I was just looking through the Old Testament and noticed an interesting juxtaposition of two laws quite near to one another. I just wanted to verify that my reading is correct.
Lev 19
33 " 'When an alien lives with you in your land, do not mistreat him. 34 The alien living with you must be treated as one of your native-born. Love him as yourself, for you were aliens in Egypt. I am the LORD your God.
Lev 20
1 The LORD said to Moses, 2 "Say to the Israelites: 'Any Israelite or any alien living in Israel who gives [a] any of his children to Molech must be put to death. The people of the community are to stone him. 3 I will set my face against that man and I will cut him off from his people; for by giving his children to Molech, he has defiled my sanctuary and profaned my holy name.

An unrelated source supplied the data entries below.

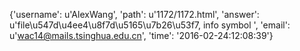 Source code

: {'username': u'AlexWang', 'path': u'1172/1172.html', 'answer': u'file\u547d\u4ee4\u8f7d\u5165\u7b26\u53f7, info symbol <addresss>', 'email': u'wac14@mails.tsinghua.edu.cn', 'time': '2016-02-24:12:08:39'} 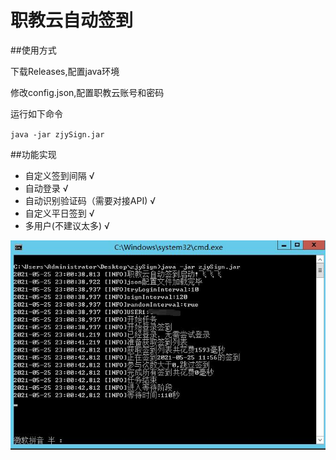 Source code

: # 职教云自动签到

##使用方式

下载Releases,配置java环境

修改config.json,配置职教云账号和密码

运行如下命令

`java -jar zjySign.jar`

##功能实现

* 自定义签到间隔 √
* 自动登录 √
* 自动识别验证码（需要对接API) √
* 自定义平日签到 √
* 多用户(不建议太多) √

![img](img/img.jpg) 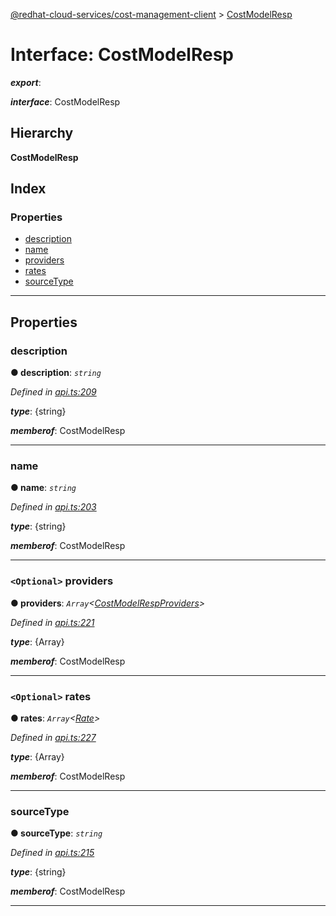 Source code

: [@redhat-cloud-services/cost-management-client](../README.md) > [CostModelResp](../interfaces/costmodelresp.md)

# Interface: CostModelResp

*__export__*: 

*__interface__*: CostModelResp

## Hierarchy

**CostModelResp**

## Index

### Properties

* [description](costmodelresp.md#description)
* [name](costmodelresp.md#name)
* [providers](costmodelresp.md#providers)
* [rates](costmodelresp.md#rates)
* [sourceType](costmodelresp.md#sourcetype)

---

## Properties

<a id="description"></a>

###  description

**● description**: *`string`*

*Defined in [api.ts:209](https://github.com/rvsia/javascript-clients/blob/master/packages/cost-management/api.ts#L209)*

*__type__*: {string}

*__memberof__*: CostModelResp

___
<a id="name"></a>

###  name

**● name**: *`string`*

*Defined in [api.ts:203](https://github.com/rvsia/javascript-clients/blob/master/packages/cost-management/api.ts#L203)*

*__type__*: {string}

*__memberof__*: CostModelResp

___
<a id="providers"></a>

### `<Optional>` providers

**● providers**: *`Array`<[CostModelRespProviders](costmodelrespproviders.md)>*

*Defined in [api.ts:221](https://github.com/rvsia/javascript-clients/blob/master/packages/cost-management/api.ts#L221)*

*__type__*: {Array}

*__memberof__*: CostModelResp

___
<a id="rates"></a>

### `<Optional>` rates

**● rates**: *`Array`<[Rate](rate.md)>*

*Defined in [api.ts:227](https://github.com/rvsia/javascript-clients/blob/master/packages/cost-management/api.ts#L227)*

*__type__*: {Array}

*__memberof__*: CostModelResp

___
<a id="sourcetype"></a>

###  sourceType

**● sourceType**: *`string`*

*Defined in [api.ts:215](https://github.com/rvsia/javascript-clients/blob/master/packages/cost-management/api.ts#L215)*

*__type__*: {string}

*__memberof__*: CostModelResp

___

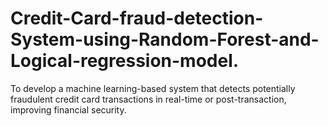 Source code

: # Credit-Card-fraud-detection-System-using-Random-Forest-and-Logical-regression-model.
To develop a machine learning-based system that detects potentially fraudulent credit card transactions in real-time or post-transaction, improving financial security.
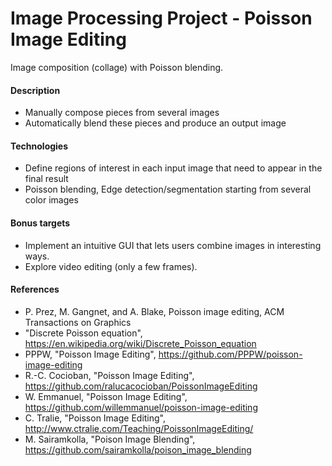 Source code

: # Image Processing Project - Poisson Image Editing
Image composition (collage) with Poisson blending.

#### Description
- Manually compose pieces from several images
- Automatically blend these pieces and produce an output image

#### Technologies
- Define regions of interest in each input image that need to appear in the final result
- Poisson blending, Edge detection/segmentation starting from several color images

#### Bonus targets
- Implement an intuitive GUI that lets users combine images in interesting ways.
- Explore video editing (only a few frames).

#### References
- P. Prez, M. Gangnet, and A. Blake, Poisson image editing, ACM Transactions on Graphics
- "Discrete Poisson equation", https://en.wikipedia.org/wiki/Discrete_Poisson_equation
- PPPW, "Poisson Image Editing", https://github.com/PPPW/poisson-image-editing
- R.-C. Cocioban, "Poisson Image Editing", https://github.com/ralucacocioban/PoissonImageEditing
- W. Emmanuel, "Poisson Image Editing", https://github.com/willemmanuel/poisson-image-editing
- C. Tralie, "Poisson Image Editing", http://www.ctralie.com/Teaching/PoissonImageEditing/
- M. Sairamkolla, "Poison Image Blending", https://github.com/sairamkolla/poison_image_blending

Now chapter 19 seems to say that you should let foreigners do their own thing. Chapter 20 seems to say that if those foreigners pass on their god to their children, then they have to be executed–which is a pretty big backpedalling on the previous injunction. Certainly if the argument is that you don’t want to do things you wouldn’t have wanted Egypt to have done to the people, then arguing that passing on the religion = death doesn’t fly.
My interpretation to solve this is that “giving his children” would mean letting them serve as priests as to Molech, as opposed to simply passing on the religion. So is that what chapter 20 means? You can live peacefully among the Israelites as a foreigner, so long as you don’t have religious leaders?
I’m not absolutely sure, but I think ‘giving children to Molech’ means sacrificing them, but in any case, I don’t see an explicit conflict between these two verses - the first one is talking about how you treat immigrants, the second is talking about how you treat offenders.
Pretty close. Keep in mind that Freedom of Religion is a pretty modern concept. The non-Jews among the Israelites were not required to convert and be totally Jewish, but certain minimal standards were required, and the most important of them was to abandon idolatry. They didn’t have to worship as Jews would, but idolatry was totally abhorred.
(I could go into a whole discussion of how that section might actually be talking about converts, or the different categories of converts in Judaism, or what “alien” and “mistreat” mean in these contexts, but I think that the above is sufficiently simple and direct.)
Another point is that “equal protection of the law” is also a very modern concept. In many ancient societies (no cite handy, sorry), foreigners were considered outside the law, or outside much of the law. The Torah repeats a legal requirement several times, including at the end of Lev. 24: There shall be one law, for citizen and foreigner alike.
I did look up the Molech article on Wikipedia before posting, but I didn’t see the lines, ‘references to Moloch use mlk only in the context of “passing children through fire lmlk”, whatever is meant by lmlk, whether it means “to Moloch” or means something else. It has traditionally been understood to mean burning children alive to the god Moloch.’
I see no conflict. The alien must be treated as one of your own native-born. If an alien or native-born sacrifices to Molech, the punishment is the same in either case.